BOREA (Βορέας o Βορρᾶς, Borĕas)
Nome dato dai Greci antichi al vento di nord. Comparisce già in Omero (Od., V, 295); nella rosa di otto venti usata da Aristotele (Meteor., II, 6, 363 b), porta il doppio nome di Βορέας καὶ ἀπαρκτίας. Più tardi ancora, nella rosa, pure di otto venti, di Eratostene e Posidonio, il nome di Borea indica il vento di nord-est e corrisponde all'Aquilo dei Latini (Vitruv., I, 6, 10; vento di nord-nord-est). Borea era riguardato dagli antichi come il re dei venti (Pind., Pyth., IV, 181), e il suo avvicinarsi destava apprensione e paura (Od., XIV, 253; 299). I poeti romani lo designano come saevus, crudelis, asper. Come tempo del suo arrivo s'indicava la fine dell'autunno; col suo giungere, apportava le nubi e le procelle, le piogge e le nevi dell'inverno. Luoghi di provenienza erano considerate varie regioni settentrionali: la Tracia, la Scizia, il Caucaso.

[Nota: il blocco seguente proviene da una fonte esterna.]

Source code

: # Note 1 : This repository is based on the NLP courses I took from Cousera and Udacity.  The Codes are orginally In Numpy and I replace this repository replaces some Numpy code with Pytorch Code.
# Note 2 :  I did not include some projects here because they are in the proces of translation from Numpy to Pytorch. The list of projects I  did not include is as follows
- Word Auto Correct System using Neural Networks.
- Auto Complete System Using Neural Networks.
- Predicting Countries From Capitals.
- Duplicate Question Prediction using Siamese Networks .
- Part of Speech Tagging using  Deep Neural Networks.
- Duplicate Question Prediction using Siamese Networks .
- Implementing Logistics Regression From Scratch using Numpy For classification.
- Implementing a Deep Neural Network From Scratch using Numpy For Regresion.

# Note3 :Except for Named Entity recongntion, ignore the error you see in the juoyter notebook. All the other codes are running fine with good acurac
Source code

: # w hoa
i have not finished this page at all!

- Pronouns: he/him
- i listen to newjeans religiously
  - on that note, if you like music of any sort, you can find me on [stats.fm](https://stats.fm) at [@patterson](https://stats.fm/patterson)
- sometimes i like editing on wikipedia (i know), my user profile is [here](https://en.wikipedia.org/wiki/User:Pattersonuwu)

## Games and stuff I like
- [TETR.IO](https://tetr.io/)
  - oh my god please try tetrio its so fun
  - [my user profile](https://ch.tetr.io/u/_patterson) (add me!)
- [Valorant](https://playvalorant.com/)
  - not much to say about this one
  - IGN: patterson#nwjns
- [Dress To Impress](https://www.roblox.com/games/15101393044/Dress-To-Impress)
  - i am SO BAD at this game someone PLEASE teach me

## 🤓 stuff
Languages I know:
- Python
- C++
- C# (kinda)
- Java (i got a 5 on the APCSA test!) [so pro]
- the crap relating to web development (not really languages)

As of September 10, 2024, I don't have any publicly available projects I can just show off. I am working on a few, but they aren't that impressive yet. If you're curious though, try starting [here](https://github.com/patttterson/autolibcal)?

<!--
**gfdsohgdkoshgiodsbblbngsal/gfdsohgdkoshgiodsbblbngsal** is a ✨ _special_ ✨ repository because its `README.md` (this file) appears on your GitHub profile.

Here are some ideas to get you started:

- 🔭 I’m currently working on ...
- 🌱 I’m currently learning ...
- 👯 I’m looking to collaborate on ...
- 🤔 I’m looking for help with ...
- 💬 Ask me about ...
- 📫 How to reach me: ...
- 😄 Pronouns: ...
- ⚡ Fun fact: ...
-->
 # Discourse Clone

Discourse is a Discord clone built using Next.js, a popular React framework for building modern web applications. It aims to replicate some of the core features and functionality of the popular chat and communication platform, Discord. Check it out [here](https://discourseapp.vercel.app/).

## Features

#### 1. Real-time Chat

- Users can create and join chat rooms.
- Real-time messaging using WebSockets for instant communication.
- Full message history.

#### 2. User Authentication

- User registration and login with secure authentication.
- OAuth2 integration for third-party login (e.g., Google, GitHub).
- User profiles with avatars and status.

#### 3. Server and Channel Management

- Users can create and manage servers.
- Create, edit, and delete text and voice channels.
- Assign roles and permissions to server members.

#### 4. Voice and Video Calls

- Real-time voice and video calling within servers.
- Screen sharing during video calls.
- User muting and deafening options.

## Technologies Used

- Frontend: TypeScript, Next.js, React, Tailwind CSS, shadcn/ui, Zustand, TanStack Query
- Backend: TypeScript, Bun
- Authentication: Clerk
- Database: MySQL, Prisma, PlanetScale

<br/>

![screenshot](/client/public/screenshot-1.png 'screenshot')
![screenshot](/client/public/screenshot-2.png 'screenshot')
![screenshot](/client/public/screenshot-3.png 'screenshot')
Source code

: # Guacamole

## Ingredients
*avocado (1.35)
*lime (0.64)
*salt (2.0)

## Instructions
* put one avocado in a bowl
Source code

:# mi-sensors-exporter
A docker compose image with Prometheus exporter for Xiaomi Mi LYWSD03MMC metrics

La personificazione mitica di Borea prese le mosse dai suoi stessi attributi naturali. Anzitutto (con analogia a quanto avvenne in altre mitologie indo-europee) fu rappresentato come un cavallo (Il., XX, 221). Nella sua posteriore ipostasi antropomorfa Borea è rappresentato come re e signore (Pind., Pyth.; IV, 181): figlio, come Zefiro, Noto, Euro, di Astreo e dell'Aurora (Om., Odissea, V, 295 segg.; Hes., Theog., 869 segg.), il suo regno viene posto di solito in qualche località della Tracia, o, più a nord ancora, sui mitici Monti Ripei, o nelle caverne del paese degl'Iperborei (Plinio, Nat. Hist., VII, 10). Lo troviamo rappresentato normalmente con le ali (alle spalle e anche, talora, ai piedi); la sua figura è quella di un uomo barbato, con le chiome lunghe e scomposte. Degli episodî mitologici fioriti intorno alla figura di Borea, il più noto e diffuso fu quello del ratto di Orizia, figlia di Eretteo, che B. rapì sulle sponde dell'Ilisso, e trasportò a volo in Tracia ove la fece sua sposa: essa gli partorì là due figli, Zetes e Kalais. La più antica rappresentazione del mito si trovava sull'arca di Cipselo (Paus., V, 19, 1); Eschilo e Sofocle lo fecero oggetto di tragedie; noi lo possiamo leggere in Platone (Phaedr., 229 B): e ritorna poi, con molteplici varianti, nei testi e nei monumenti figurati di tutta l'antichità classica.
Il culto di Borea comparisce già in Omero (Il., XXIII, 193 segg.). Notissimo era quello che gli rendevano gli Ateniesi (festa dei Βορεασμοί), i quali ritenevano di essere stati da lui aiutati nella guerra contro Serse (Herod., VII, 189; Paus., I, 19, 5); per ragioni simili lo troviamo venerato a Megalopoli (Paus., VIII, 27, 14; 36, 6) e a Turî (Aelian,, Var. Hist., XII, 61). Gli si offrivano sacrifici anche per placare le sue furie (Xenoph., An., IV, 5, 3).
Bibl.: Preller e Robert, Griech. Mythologie, I, Berlino 1894, p. 470 segg.; Rapp, in Roscher, Lexikon der Myth., I, col. 803 segg.; Wernicke, in Pauly-Wissowa, Real-Encycl., III, col. 720 segg.; Gruppe, Griech. Mythologie und Religionsgesch., II, Monaco 1906, p. 834 segg.